Jay Singh, Plato Networks

Last week I met Jay Singh of Plato Networks. He was one of the earliest users of Oasys RealTime Designer and I wanted to find out what his experience was. Jay got involved with Oasys early on, before the tool was mature, and has given a lot of feedback over the last year and a half.

A bit of background on Plato. They are building 10 gigabit PHY solutions for the next generation of data centers. Big complex chips with enormous amounts of interconnect.

Jay thinks that it’s great that RealTime Designer is so fast but that is not the most valuable aspect of it for him.

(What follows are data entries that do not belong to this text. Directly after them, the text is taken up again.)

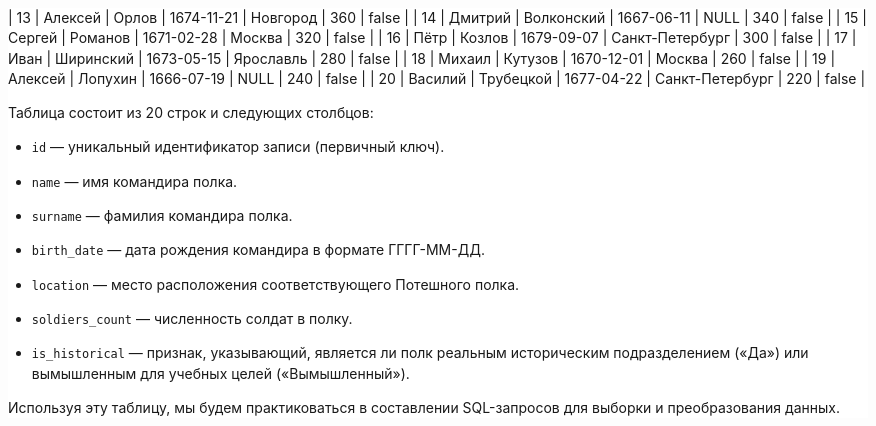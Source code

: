| 13  | Алексей   | Орлов      | 1674-11-21 | Новгород        | 360            | false         |
| 14  | Дмитрий   | Волконский | 1667-06-11 | NULL            | 340            | false         |
| 15  | Сергей    | Романов    | 1671-02-28 | Москва          | 320            | false         |
| 16  | Пётр      | Козлов     | 1679-09-07 | Санкт-Петербург | 300            | false         |
| 17  | Иван      | Ширинский  | 1673-05-15 | Ярославль       | 280            | false         |
| 18  | Михаил    | Кутузов    | 1670-12-01 | Москва          | 260            | false         |
| 19  | Алексей   | Лопухин    | 1666-07-19 | NULL            | 240            | false         |
| 20  | Василий   | Трубецкой  | 1677-04-22 | Санкт-Петербург | 220            | false         |

Таблица состоит из 20 строк и следующих столбцов:

- `id` — уникальный идентификатор записи (первичный ключ).

- `name` — имя командира полка.

- `surname` — фамилия командира полка.

- `birth_date` — дата рождения командира в формате ГГГГ-ММ-ДД.

- `location` — место расположения соответствующего Потешного полка.

- `soldiers_count` — численность солдат в полку.

- `is_historical` — признак, указывающий, является ли полк реальным историческим подразделением («Да») или вымышленным для учебных целей («Вымышленный»).

Используя эту таблицу, мы будем практиковаться в составлении SQL-запросов для выборки и преобразования данных.

<Repl :initial-queries="[
`CREATE TABLE poteshnye_polki (
    id SERIAL PRIMARY KEY,
    name VARCHAR(255),
    surname VARCHAR(255),
    birth_date DATE,
    location VARCHAR(255),
    soldiers_count INTEGER,
    is_historical BOOLEAN
);`,
`INSERT INTO poteshnye_polki (name, surname, birth_date, location, soldiers_count, is_historical) VALUES
('Сергей', 'Бухвостов', '1659-01-01', 'Преображенское', 1200, TRUE),
('Александр', 'Меншиков', '1673-11-16', 'Семёновское', 1100, TRUE),
('Патрик', 'Гордон', '1635-03-31', 'Измайлово', 900, TRUE),
('Фёдор', 'Матвеевич', '1661-12-07', 'Москва', 800, TRUE),
('Иван', 'Кантемир', '1668-01-05', 'Новгород', 700, FALSE),
('Иван', 'Шереметев', '1670-07-22', 'Санкт-Петербург', 650, FALSE),
('Михаил', 'Голицын', '1675-04-30', 'Москва', 600, FALSE),
('Василий', 'Долгорукий', '1662-12-12', NULL, 550, FALSE),
('Дмитрий', 'Трубецкой', '1678-05-18', 'Ярославль', 500, FALSE),
('Андрей', 'Воронцов', '1672-10-25', 'Санкт-Петербург', 450, FALSE),
('Николай', 'Репнин', '1676-08-14', 'Москва', 400, FALSE),
('Иван', 'Романов', '1669-03-03', 'Санкт-Петербург', 380, FALSE),
('Алексей', 'Орлов', '1674-11-21', 'Новгород', 360, FALSE),
('Дмитрий', 'Волконский', '1667-06-11', NULL, 340, FALSE),
('Сергей', 'Романов', '1671-02-28', 'Москва', 320, FALSE),
('Пётр', 'Козлов', '1679-09-07', 'Санкт-Петербург', 300, FALSE),
('Иван', 'Ширинский', '1673-05-15', 'Ярославль', 280, FALSE),
('Михаил', 'Кутузов', '1670-12-01', 'Москва', 260, FALSE),
('Алексей', 'Лопухин', '1666-07-19', NULL, 240, FALSE),
('Василий', 'Трубецкой', '1677-04-22', 'Санкт-Петербург', 220, FALSE);`
]"/>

The biggest strength is the consistency of the results from synthesis with what comes out after place and route. But it is fast. On difficult blocks he found that it was 20x to 60x the speed of traditional synthesis tools.

If he provides a floorplan, then he reckons the results are 100% predictable. What RealTime Designer says is what you will get. Furthermore, you’ll get it faster since the netlist seems to be very friendly to the place and route tools and designs seem to go through physical flow much more quickly and smoothly. Speed improvements of up to 3X 
have been observed in the existing backend flow, using same set
 of scripts, simply by swapping traditional tool netlist with the RealTime Designer generated one.
 You simply don’t get that consistency with other synthesis tools. With them, after place and route the results may be better or they may be worse than predicted. The prediction simply isn’t very good. To cap it off, in some cases the blocks are 20% smaller than with traditional synthesis.

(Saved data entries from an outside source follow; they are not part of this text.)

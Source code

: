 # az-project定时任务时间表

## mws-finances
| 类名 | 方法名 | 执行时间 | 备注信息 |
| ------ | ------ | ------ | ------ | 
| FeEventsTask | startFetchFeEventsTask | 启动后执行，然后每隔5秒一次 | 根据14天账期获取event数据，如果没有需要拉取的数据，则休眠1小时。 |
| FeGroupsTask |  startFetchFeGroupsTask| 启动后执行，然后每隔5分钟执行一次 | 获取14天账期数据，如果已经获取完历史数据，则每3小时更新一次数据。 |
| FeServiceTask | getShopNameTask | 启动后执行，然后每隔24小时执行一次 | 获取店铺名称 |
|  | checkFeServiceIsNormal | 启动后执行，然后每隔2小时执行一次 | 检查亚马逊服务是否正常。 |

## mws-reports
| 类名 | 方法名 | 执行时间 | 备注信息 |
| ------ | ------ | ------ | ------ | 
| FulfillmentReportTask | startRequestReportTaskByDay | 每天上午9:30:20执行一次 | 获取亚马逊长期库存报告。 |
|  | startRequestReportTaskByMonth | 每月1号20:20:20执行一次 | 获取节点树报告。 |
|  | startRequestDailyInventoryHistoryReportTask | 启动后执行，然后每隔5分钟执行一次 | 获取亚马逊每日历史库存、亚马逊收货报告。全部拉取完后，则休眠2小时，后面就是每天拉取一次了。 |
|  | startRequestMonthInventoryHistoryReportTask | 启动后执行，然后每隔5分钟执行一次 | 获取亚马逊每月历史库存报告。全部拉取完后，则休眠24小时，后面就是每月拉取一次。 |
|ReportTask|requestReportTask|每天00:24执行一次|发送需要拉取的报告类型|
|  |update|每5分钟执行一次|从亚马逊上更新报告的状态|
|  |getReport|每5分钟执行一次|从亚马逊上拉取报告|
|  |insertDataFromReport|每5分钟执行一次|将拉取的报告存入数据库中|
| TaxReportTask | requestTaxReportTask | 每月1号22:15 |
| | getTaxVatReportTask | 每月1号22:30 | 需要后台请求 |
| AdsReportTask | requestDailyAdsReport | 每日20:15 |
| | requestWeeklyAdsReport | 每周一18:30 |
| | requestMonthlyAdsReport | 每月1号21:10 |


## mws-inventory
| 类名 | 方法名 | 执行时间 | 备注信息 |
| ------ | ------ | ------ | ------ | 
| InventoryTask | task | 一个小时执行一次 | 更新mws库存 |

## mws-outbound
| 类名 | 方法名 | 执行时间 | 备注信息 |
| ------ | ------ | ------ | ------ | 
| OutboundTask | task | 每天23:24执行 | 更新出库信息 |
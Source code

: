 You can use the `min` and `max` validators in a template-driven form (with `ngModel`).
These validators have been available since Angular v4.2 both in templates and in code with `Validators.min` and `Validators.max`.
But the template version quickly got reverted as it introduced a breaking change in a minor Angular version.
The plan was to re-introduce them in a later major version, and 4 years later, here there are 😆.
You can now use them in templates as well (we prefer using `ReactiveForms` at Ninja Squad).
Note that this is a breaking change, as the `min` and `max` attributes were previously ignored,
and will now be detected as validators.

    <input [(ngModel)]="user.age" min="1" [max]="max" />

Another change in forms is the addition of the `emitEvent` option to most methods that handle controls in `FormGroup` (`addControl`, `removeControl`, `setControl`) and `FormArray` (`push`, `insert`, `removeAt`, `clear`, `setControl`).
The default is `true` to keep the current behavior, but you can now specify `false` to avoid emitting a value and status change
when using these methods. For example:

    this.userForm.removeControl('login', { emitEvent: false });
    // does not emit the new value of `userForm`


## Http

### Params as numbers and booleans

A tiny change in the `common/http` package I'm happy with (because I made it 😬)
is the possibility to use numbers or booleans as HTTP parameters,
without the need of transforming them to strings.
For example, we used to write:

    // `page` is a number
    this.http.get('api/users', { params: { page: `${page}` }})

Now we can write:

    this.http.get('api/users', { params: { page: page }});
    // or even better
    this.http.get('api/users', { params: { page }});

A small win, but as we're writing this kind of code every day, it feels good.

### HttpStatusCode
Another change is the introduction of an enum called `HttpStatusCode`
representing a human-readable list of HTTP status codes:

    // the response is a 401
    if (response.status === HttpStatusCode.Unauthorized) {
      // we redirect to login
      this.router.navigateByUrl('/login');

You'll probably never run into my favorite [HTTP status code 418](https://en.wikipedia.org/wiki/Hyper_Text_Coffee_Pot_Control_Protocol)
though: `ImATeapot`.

One interesting thing I didn’t know is that RealTime Designer sometimes creates more instances than traditional synthesis, which typically works hard to reduce instance count. For example Jay saw 2.5X more instances in a connectivity-intensive design and despite that the backend physical implementation had more than 2X speed improvement over traditional synthesis.

Why is this? Oasys knows timing and placement from the very beginning. Traditional synthesis tools simply try and minimize the instance count. This used to be a sensible thing to do but now that interconnect is as a big a problem as cell area that doesn’t seem to be true any more. To take a simple example: if a signal is used in two places on a chip, and its inverse is also needed in both places, traditional synthesis tends to create one inverter and then run the inverted signal to both places that it is needed. If those two points are close together then this is a good decision. If they are far apart, it makes more sense to put a small inverter at both points, which pushes up the instance count but removes a long wire and reduces congestion. Decisions like this about how to structure the netlist can only be taken when the RTL, the placement and the timing are all available at once, which is just the approach taken by RealTime Designer.

His view of adoption of RealTime Designer is that the scripts are very simple. It is easy to use and the commands are very consistent with other synthesis vendors so there is a shallow learning curve. In fact, because RealTime Designer just takes the entire design and synthesizes it, there are only a few commands that get used much. Cross probing between schematic and RTL source works really well.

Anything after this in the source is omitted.